Two weeks ago we wired Claude's effort parameter into the whole fleet and promised to report the saving from measured spend, not a benchmark chart. Here is the measurement, and the answer is not the one we expected. On bounded, well-specified tasks the effort dial does not really move the bill. What it moves is time. Low effort ran about 44% faster than high, for identical results.
What we did
We ran a controlled A/B against Claude Code in headless mode
(claude -p --effort <level> --output-format json) on
claude-opus-4-8, at high, medium and low. Two tasks, each
with an objectively correct answer so quality is a hard pass or fail, not
a vibe.
- A code task: implement a UK exclusion-referral form validator (required fields, a real UK postcode check, pupil age 4 to 18 as of a fixed date, an urgency enum). Graded by a hidden 14-case suite.
- A reasoning task: an LLM-cost problem with a deliberate trap, a model whose per-token rate is cheapest but which needs twice the output tokens, so it is not actually cheapest. One exact numeric answer.
Every run's token usage and cost came straight from the JSON, so nothing is estimated. The reasoning task has a fixed five-line answer, which makes its output-token count an almost clean read of thinking effort with no variation from how long the answer happened to be.
What the numbers said
- Quality was flat. Both tasks scored perfect at every effort level: 14 out of 14 on the validator, 5 out of 5 on the reasoning answer. High effort bought zero extra correctness, including on the trap, which low effort got right.
- Latency is the real signal. On the clean reasoning task, low took 5.08s, medium 7.08s, high 9.02s. Low is about 44% faster than high, and the gradient is monotonic.
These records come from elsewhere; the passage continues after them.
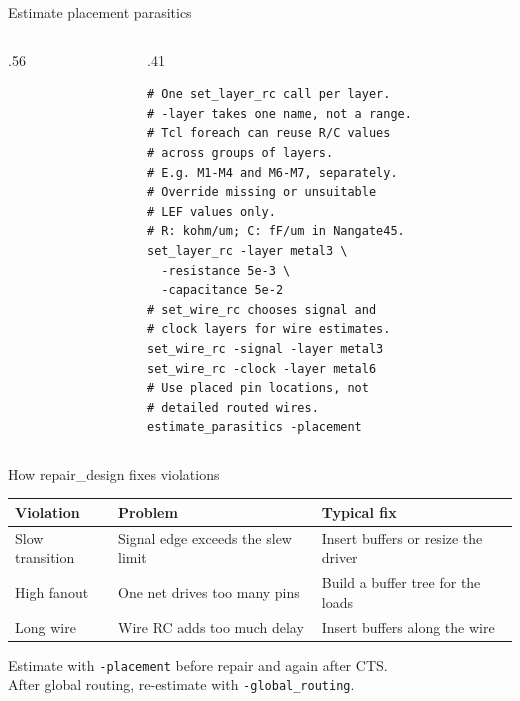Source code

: \begin{frame}[fragile]{Estimate placement parasitics}
\begin{columns}[T,onlytextwidth]
\begin{column}{.56\textwidth}\centering
{}%
\end{column}
\begin{column}{.41\textwidth}
\begin{lstlisting}
# One set_layer_rc call per layer.
# -layer takes one name, not a range.
# Tcl foreach can reuse R/C values
# across groups of layers.
# E.g. M1-M4 and M6-M7, separately.
# Override missing or unsuitable
# LEF values only.
# R: kohm/um; C: fF/um in Nangate45.
set_layer_rc -layer metal3 \
  -resistance 5e-3 \
  -capacitance 5e-2
# set_wire_rc chooses signal and
# clock layers for wire estimates.
set_wire_rc -signal -layer metal3
set_wire_rc -clock -layer metal6
# Use placed pin locations, not
# detailed routed wires.
estimate_parasitics -placement
\end{lstlisting}
\end{column}
\end{columns}
\end{frame}

\begin{frame}{How repair\_design fixes violations}
\centering
\renewcommand{\arraystretch}{1.65}
\setlength{\tabcolsep}{6pt}
\small
\begin{tabular}{>{\raggedright\arraybackslash}p{}>{\raggedright\arraybackslash}p{}>{\raggedright\arraybackslash}p{}}
\textcolor{NordBlue}{\textbf{Violation}} &
\textcolor{NordBlue}{\textbf{Problem}} &
\textcolor{NordBlue}{\textbf{Typical fix}} \\
\hline
Slow transition &
Signal edge exceeds the slew limit &
Insert buffers or resize the driver \\
High fanout &
One net drives too many pins &
Build a buffer tree for the loads \\
Long wire &
Wire RC adds too much delay &
Insert buffers along the wire
\end{tabular}

\vspace{1em}
\small Estimate with \texttt{-placement} before repair and again after CTS.\\
After global routing, re-estimate with \texttt{-global\_routing}.
\end{frame}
- Cost barely moved. Warm-cache cost went from $0.0851 at low to $0.0866 at high, a 1.8% spread. Each run is dominated by a roughly 30k-token fixed input and cache footprint, the harness and system prompt, not by the handful of reasoning tokens effort adds.
Why it was worth doing
The reason the dollar saving is thin is the same reason we flagged in our "when the harness costs more than the model" ship. On short, well-specified work the fixed cost of loading the agent dwarfs the variable cost of thinking. So turning the effort dial down on those tasks buys you speed, not a lower bill. The money saving from lower effort only shows up when high effort would otherwise generate large reasoning-token counts, on genuinely long or ambiguous work, which these tasks deliberately were not.
That reframes the setting. It is a latency dial for bounded tasks and a cost dial for open-ended ones, and knowing which you are looking at tells you what you are actually buying.
Per-task-type default
- Mechanical, deterministic work (lookups, transforms, cost sums): low. Fastest, no quality loss seen.
- Well-specified code (form validation, CRUD-style work): medium. Quality held even at low, and medium keeps a margin for edge cases while shedding roughly 20% latency versus high.
- Ambiguous or long-horizon reasoning: keep high. Not evidenced here, so we treat it as the untested boundary rather than pay the high-effort latency tax by default.
What's still off
This is one sample per cell. The output-token deltas are small and could sit inside run-to-run variance, so we lean on the two robust findings: quality did not degrade at low, and the latency gradient is real. The prompt cache has a five-minute time to live, which muddied cross-run cost until we isolated the warm reasoning task. And both tasks were bounded on purpose. None of this extends to open-ended work, which is exactly where we still expect effort to earn its keep on cost. That is the next measurement.